Taksim Gezisi’nin adı aslında İnönü Gezisi’dir. Cumhurbaşkanı İsmet İnönü’nün at üstündeki bir heykeli parka dikilmek için tasarlanır, kaidesi Taksim tarafındaki girişe yerleştirilir. Heykelin koyulması ise bir türlü mümkün olmaz. 1950’de Demokrat Parti iktidara gelince de depoya kaldırılır. En nihayet parktaki kaide de söktürülür ve heykel Maçka’daki Taşlık Parkı’na dikilir.
İstanbul’un ciğerleri diyebileceğimiz bu büyük alan bir süre sonra bölünmeye başlar. 1953 yılında Hilton açılır.
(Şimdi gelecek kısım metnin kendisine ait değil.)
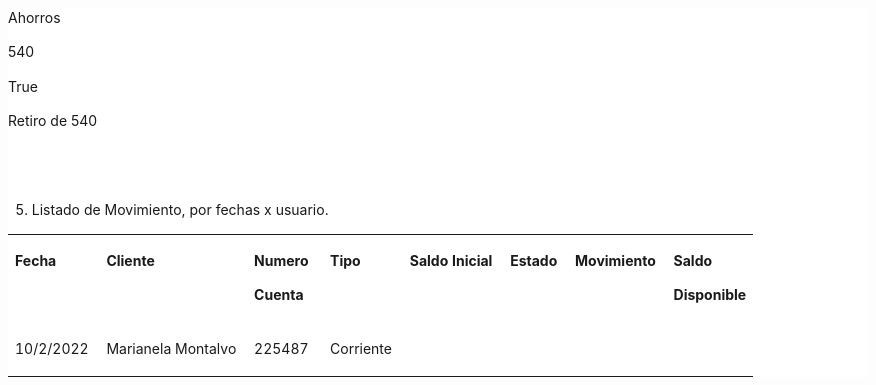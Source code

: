 </td>
<td>
<p><span style="font-weight: 400;">Ahorros&nbsp;</span></p>
</td>
<td>
<p><span style="font-weight: 400;">540&nbsp;</span></p>
</td>
<td>
<p><span style="font-weight: 400;">True&nbsp;</span></p>
</td>
<td>
<p><span style="font-weight: 400;">Retiro de 540</span></p>
</td>
</tr>
</tbody>
</table>
<br><br>
<ol start="5">
<li><span style="font-weight: 400;"> Listado de Movimiento, por fechas x usuario.&nbsp;</span></li>
</ol>
<table>
<tbody>
<tr>
<td>
<p><strong>Fecha&nbsp;</strong></p>
</td>
<td>
<p><strong>Cliente</strong></p>
</td>
<td>
<p><strong>Numero&nbsp;&nbsp;</strong></p>
<p><strong>Cuenta&nbsp;</strong></p>
</td>
<td>
<p><strong>Tipo&nbsp;</strong></p>
</td>
<td>
<p><strong>Saldo Inicial&nbsp;</strong></p>
</td>
<td>
<p><strong>Estado&nbsp;</strong></p>
</td>
<td>
<p><strong>Movimiento&nbsp;</strong></p>
</td>
<td>
<p><strong>Saldo&nbsp;&nbsp;</strong></p>
<p><strong>Disponible</strong></p>
</td>
</tr>
<tr>
<td>
<p><span style="font-weight: 400;">10/2/2022&nbsp;</span></p>
</td>
<td>
<p><span style="font-weight: 400;">Marianela Montalvo&nbsp;</span></p>
</td>
<td>
<p><span style="font-weight: 400;">225487&nbsp;</span></p>
</td>
<td>
<p><span style="font-weight: 400;">Corriente&nbsp;</span></p>
</td>
<td>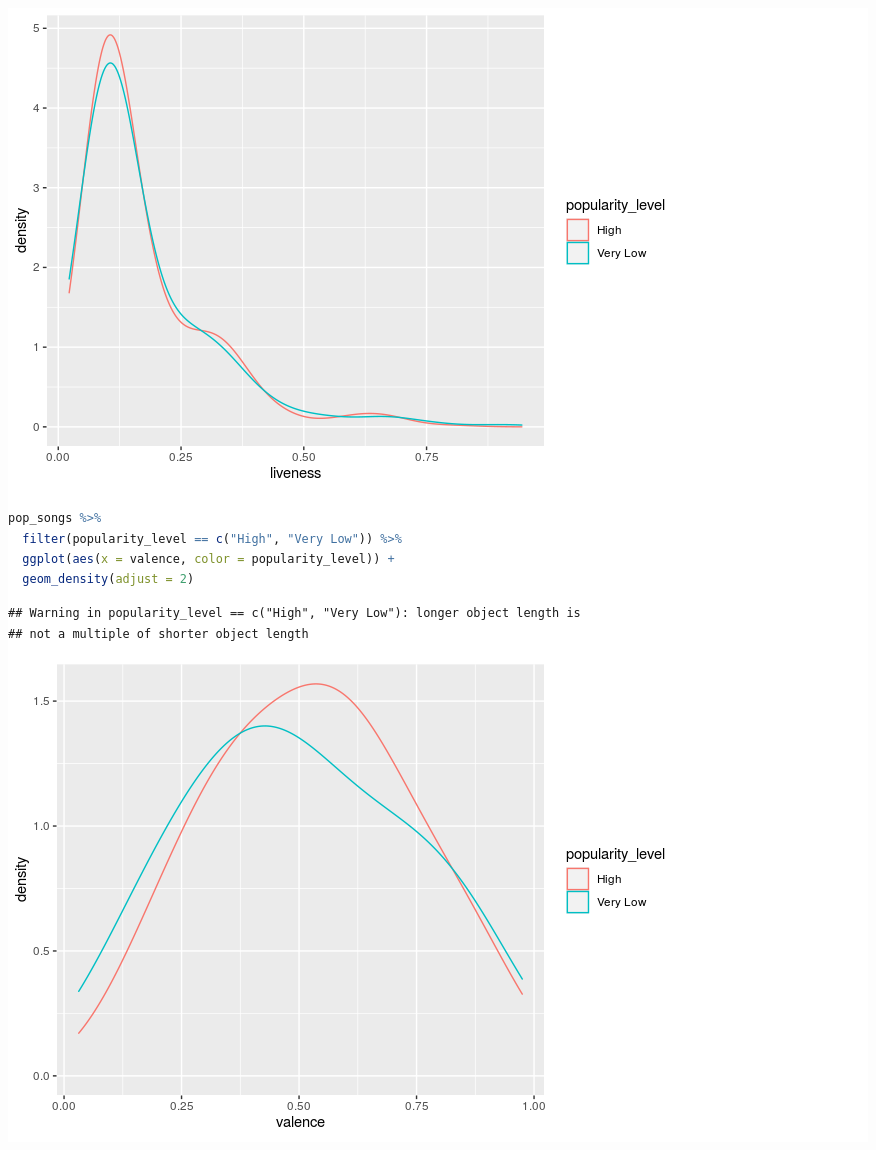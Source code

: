 ![](David_files/figure-gfm/unnamed-chunk-15-1.png)

``` r
pop_songs %>%
  filter(popularity_level == c("High", "Very Low")) %>%
  ggplot(aes(x = valence, color = popularity_level)) +
  geom_density(adjust = 2)
```

    ## Warning in popularity_level == c("High", "Very Low"): longer object length is
    ## not a multiple of shorter object length

![](David_files/figure-gfm/unnamed-chunk-16-1.png)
Hemen öncesinde açılan orduevi, radyo evi, itfaiye binaları ile park bütünlüğü ortadan kalkar. 70’li yıllarda aynı bölgeye iki büyük otel daha dikilir. Bütün bu yapılar yıllar içinde kapladıkları alanları da sürekli genişletir, park yavaş yavaş bugünkü haline doğru küçülür. Taksim Meydanı’nın güney kısmında yapılan The Marmara Oteli bölgedeki otelleştirme sürecinin başka bir büyük adımıdır ve etrafta yapılan başkaca otellerle yapılaşma sürer.
Taksim Meydanı’na dönük müdahaleler ilerleyen yıllarda sürekli devam eder. Bedrettin Dalan zamanında gerçekleştirilen Tarlabaşı yıkımları meydanın işlevinin değişmesinin bir başka adımı olur.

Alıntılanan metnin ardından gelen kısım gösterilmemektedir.